_WORK ORDER_
Leaving out the images, please output every entry exactly as it appears.
** EXERCISE MATERIAL follows **
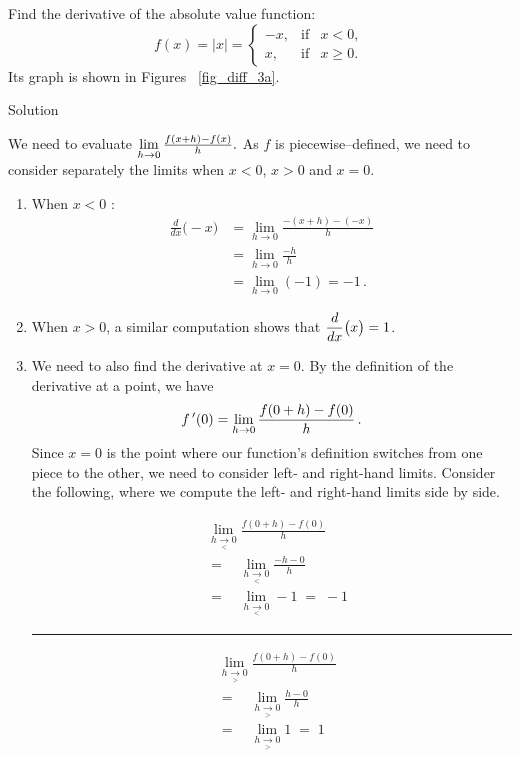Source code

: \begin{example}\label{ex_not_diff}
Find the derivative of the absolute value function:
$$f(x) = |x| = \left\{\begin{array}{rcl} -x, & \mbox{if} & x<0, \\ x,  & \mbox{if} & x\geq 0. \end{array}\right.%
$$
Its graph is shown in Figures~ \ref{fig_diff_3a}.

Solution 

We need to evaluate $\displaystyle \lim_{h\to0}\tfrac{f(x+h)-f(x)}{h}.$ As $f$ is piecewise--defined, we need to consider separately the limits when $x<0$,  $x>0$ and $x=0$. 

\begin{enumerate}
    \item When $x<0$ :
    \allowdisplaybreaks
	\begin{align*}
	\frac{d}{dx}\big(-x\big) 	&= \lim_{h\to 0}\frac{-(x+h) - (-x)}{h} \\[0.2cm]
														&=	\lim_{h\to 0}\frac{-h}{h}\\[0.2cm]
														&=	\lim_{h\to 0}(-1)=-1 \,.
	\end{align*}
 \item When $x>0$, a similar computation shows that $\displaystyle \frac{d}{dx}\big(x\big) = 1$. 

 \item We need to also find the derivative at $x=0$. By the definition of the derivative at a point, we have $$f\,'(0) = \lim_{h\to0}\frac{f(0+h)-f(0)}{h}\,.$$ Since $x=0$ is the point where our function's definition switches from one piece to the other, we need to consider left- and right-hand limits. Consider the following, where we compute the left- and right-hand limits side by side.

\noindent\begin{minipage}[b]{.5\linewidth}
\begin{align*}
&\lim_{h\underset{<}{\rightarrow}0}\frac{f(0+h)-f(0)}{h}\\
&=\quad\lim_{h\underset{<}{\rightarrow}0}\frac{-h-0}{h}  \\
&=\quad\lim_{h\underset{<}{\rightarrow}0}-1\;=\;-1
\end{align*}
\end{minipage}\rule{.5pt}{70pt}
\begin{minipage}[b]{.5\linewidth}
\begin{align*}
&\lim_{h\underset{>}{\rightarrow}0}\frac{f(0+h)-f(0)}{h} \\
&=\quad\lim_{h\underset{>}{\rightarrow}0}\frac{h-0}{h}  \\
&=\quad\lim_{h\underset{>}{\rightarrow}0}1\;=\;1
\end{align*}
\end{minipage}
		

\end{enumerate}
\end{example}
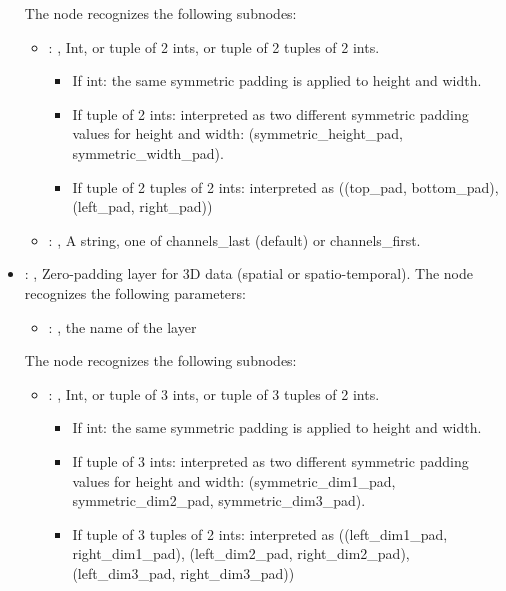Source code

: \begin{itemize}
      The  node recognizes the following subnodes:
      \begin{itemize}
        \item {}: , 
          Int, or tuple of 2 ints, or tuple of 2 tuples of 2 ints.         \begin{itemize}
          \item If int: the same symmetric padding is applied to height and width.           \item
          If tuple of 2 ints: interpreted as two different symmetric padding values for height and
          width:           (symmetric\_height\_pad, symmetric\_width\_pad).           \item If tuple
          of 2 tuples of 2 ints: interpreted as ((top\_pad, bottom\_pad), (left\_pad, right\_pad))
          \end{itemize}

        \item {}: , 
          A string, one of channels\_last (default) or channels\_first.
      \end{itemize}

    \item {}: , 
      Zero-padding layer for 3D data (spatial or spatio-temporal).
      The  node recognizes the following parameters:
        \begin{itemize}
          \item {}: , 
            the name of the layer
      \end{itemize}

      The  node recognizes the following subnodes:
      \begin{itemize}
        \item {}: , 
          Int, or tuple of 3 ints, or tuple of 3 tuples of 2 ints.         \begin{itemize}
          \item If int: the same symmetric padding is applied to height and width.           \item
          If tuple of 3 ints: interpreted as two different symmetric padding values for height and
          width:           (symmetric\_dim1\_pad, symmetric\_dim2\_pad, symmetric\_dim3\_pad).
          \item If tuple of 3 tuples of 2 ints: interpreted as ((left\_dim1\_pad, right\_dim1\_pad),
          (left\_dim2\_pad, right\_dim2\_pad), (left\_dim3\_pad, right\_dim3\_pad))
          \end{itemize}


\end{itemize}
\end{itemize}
** End of EXERCISE MATERIAL **
_RESULT OF THIS TASK_
Source code

: \begin{example}\label{ex_not_diff}
Find the derivative of the absolute value function:
$$f(x) = |x| = \left\{\begin{array}{rcl} -x, & \mbox{if} & x<0, \\ x,  & \mbox{if} & x\geq 0. \end{array}\right.%
$$
Its graph is shown in Figures~ \ref{fig_diff_3a}.

Solution 

We need to evaluate $\displaystyle \lim_{h\to0}\tfrac{f(x+h)-f(x)}{h}.$ As $f$ is piecewise--defined, we need to consider separately the limits when $x<0$,  $x>0$ and $x=0$. 

\begin{enumerate}
    \item When $x<0$ :
    \allowdisplaybreaks
	\begin{align*}
	\frac{d}{dx}\big(-x\big) 	&= \lim_{h\to 0}\frac{-(x+h) - (-x)}{h} \\[0.2cm]
														&=	\lim_{h\to 0}\frac{-h}{h}\\[0.2cm]
														&=	\lim_{h\to 0}(-1)=-1 \,.
	\end{align*}
 \item When $x>0$, a similar computation shows that $\displaystyle \frac{d}{dx}\big(x\big) = 1$. 

 \item We need to also find the derivative at $x=0$. By the definition of the derivative at a point, we have $$f\,'(0) = \lim_{h\to0}\frac{f(0+h)-f(0)}{h}\,.$$ Since $x=0$ is the point where our function's definition switches from one piece to the other, we need to consider left- and right-hand limits. Consider the following, where we compute the left- and right-hand limits side by side.

\noindent\begin{minipage}[b]{.5\linewidth}
\begin{align*}
&\lim_{h\underset{<}{\rightarrow}0}\frac{f(0+h)-f(0)}{h}\\
&=\quad\lim_{h\underset{<}{\rightarrow}0}\frac{-h-0}{h}  \\
&=\quad\lim_{h\underset{<}{\rightarrow}0}-1\;=\;-1
\end{align*}
\end{minipage}\rule{.5pt}{70pt}
\begin{minipage}[b]{.5\linewidth}
\begin{align*}
&\lim_{h\underset{>}{\rightarrow}0}\frac{f(0+h)-f(0)}{h} \\
&=\quad\lim_{h\underset{>}{\rightarrow}0}\frac{h-0}{h}  \\
&=\quad\lim_{h\underset{>}{\rightarrow}0}1\;=\;1
\end{align*}
\end{minipage}
		

\end{enumerate}
\end{example}
Source code

: \begin{itemize}
      The  node recognizes the following subnodes:
      \begin{itemize}
        \item {}: , 
          Int, or tuple of 2 ints, or tuple of 2 tuples of 2 ints.         \begin{itemize}
          \item If int: the same symmetric padding is applied to height and width.           \item
          If tuple of 2 ints: interpreted as two different symmetric padding values for height and
          width:           (symmetric\_height\_pad, symmetric\_width\_pad).           \item If tuple
          of 2 tuples of 2 ints: interpreted as ((top\_pad, bottom\_pad), (left\_pad, right\_pad))
          \end{itemize}

        \item {}: , 
          A string, one of channels\_last (default) or channels\_first.
      \end{itemize}

    \item {}: , 
      Zero-padding layer for 3D data (spatial or spatio-temporal).
      The  node recognizes the following parameters:
        \begin{itemize}
          \item {}: , 
            the name of the layer
      \end{itemize}

      The  node recognizes the following subnodes:
      \begin{itemize}
        \item {}: , 
          Int, or tuple of 3 ints, or tuple of 3 tuples of 2 ints.         \begin{itemize}
          \item If int: the same symmetric padding is applied to height and width.           \item
          If tuple of 3 ints: interpreted as two different symmetric padding values for height and
          width:           (symmetric\_dim1\_pad, symmetric\_dim2\_pad, symmetric\_dim3\_pad).
          \item If tuple of 3 tuples of 2 ints: interpreted as ((left\_dim1\_pad, right\_dim1\_pad),
          (left\_dim2\_pad, right\_dim2\_pad), (left\_dim3\_pad, right\_dim3\_pad))
          \end{itemize}


\end{itemize}
\end{itemize}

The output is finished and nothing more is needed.